Task details:
Reprint the entries without altering anything.

Saved entries
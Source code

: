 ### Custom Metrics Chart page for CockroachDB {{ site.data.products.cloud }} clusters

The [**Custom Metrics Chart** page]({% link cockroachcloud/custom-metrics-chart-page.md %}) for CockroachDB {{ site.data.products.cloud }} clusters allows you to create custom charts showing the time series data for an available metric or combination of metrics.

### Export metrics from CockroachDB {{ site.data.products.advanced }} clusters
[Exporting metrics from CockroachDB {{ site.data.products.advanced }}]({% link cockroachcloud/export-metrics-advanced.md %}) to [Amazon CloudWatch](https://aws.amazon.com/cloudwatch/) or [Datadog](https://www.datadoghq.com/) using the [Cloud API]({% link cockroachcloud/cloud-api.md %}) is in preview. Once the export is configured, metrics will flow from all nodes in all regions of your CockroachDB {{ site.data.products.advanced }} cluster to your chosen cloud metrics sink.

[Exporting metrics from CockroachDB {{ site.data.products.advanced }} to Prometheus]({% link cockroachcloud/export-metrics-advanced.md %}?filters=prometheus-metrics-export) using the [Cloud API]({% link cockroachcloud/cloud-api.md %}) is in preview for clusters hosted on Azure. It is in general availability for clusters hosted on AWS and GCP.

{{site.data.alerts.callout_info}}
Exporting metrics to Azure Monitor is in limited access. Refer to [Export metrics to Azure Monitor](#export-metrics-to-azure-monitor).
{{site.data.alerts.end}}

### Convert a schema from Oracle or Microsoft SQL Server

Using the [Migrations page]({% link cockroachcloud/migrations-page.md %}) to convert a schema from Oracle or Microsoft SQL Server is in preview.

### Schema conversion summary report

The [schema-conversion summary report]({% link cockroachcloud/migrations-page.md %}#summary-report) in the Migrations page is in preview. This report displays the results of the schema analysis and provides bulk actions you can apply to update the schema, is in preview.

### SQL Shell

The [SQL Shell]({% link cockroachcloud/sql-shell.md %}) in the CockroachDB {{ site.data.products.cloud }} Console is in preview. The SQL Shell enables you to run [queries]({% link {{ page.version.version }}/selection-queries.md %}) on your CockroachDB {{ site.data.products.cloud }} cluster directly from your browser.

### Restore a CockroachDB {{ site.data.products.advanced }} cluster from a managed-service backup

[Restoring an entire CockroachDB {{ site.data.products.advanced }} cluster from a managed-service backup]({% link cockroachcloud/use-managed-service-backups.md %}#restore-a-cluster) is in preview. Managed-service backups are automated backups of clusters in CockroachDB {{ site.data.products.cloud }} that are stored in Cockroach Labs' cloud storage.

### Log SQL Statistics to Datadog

Answer section:
Source code

: ### Custom Metrics Chart page for CockroachDB {{ site.data.products.cloud }} clusters

The [**Custom Metrics Chart** page]({% link cockroachcloud/custom-metrics-chart-page.md %}) for CockroachDB {{ site.data.products.cloud }} clusters allows you to create custom charts showing the time series data for an available metric or combination of metrics.

### Export metrics from CockroachDB {{ site.data.products.advanced }} clusters
[Exporting metrics from CockroachDB {{ site.data.products.advanced }}]({% link cockroachcloud/export-metrics-advanced.md %}) to [Amazon CloudWatch](https://aws.amazon.com/cloudwatch/) or [Datadog](https://www.datadoghq.com/) using the [Cloud API]({% link cockroachcloud/cloud-api.md %}) is in preview. Once the export is configured, metrics will flow from all nodes in all regions of your CockroachDB {{ site.data.products.advanced }} cluster to your chosen cloud metrics sink.

[Exporting metrics from CockroachDB {{ site.data.products.advanced }} to Prometheus]({% link cockroachcloud/export-metrics-advanced.md %}?filters=prometheus-metrics-export) using the [Cloud API]({% link cockroachcloud/cloud-api.md %}) is in preview for clusters hosted on Azure. It is in general availability for clusters hosted on AWS and GCP.

{{site.data.alerts.callout_info}}
Exporting metrics to Azure Monitor is in limited access. Refer to [Export metrics to Azure Monitor](#export-metrics-to-azure-monitor).
{{site.data.alerts.end}}

### Convert a schema from Oracle or Microsoft SQL Server

Using the [Migrations page]({% link cockroachcloud/migrations-page.md %}) to convert a schema from Oracle or Microsoft SQL Server is in preview.

### Schema conversion summary report

The [schema-conversion summary report]({% link cockroachcloud/migrations-page.md %}#summary-report) in the Migrations page is in preview. This report displays the results of the schema analysis and provides bulk actions you can apply to update the schema, is in preview.

### SQL Shell

The [SQL Shell]({% link cockroachcloud/sql-shell.md %}) in the CockroachDB {{ site.data.products.cloud }} Console is in preview. The SQL Shell enables you to run [queries]({% link {{ page.version.version }}/selection-queries.md %}) on your CockroachDB {{ site.data.products.cloud }} cluster directly from your browser.

### Restore a CockroachDB {{ site.data.products.advanced }} cluster from a managed-service backup

[Restoring an entire CockroachDB {{ site.data.products.advanced }} cluster from a managed-service backup]({% link cockroachcloud/use-managed-service-backups.md %}#restore-a-cluster) is in preview. Managed-service backups are automated backups of clusters in CockroachDB {{ site.data.products.cloud }} that are stored in Cockroach Labs' cloud storage.

### Log SQL Statistics to Datadog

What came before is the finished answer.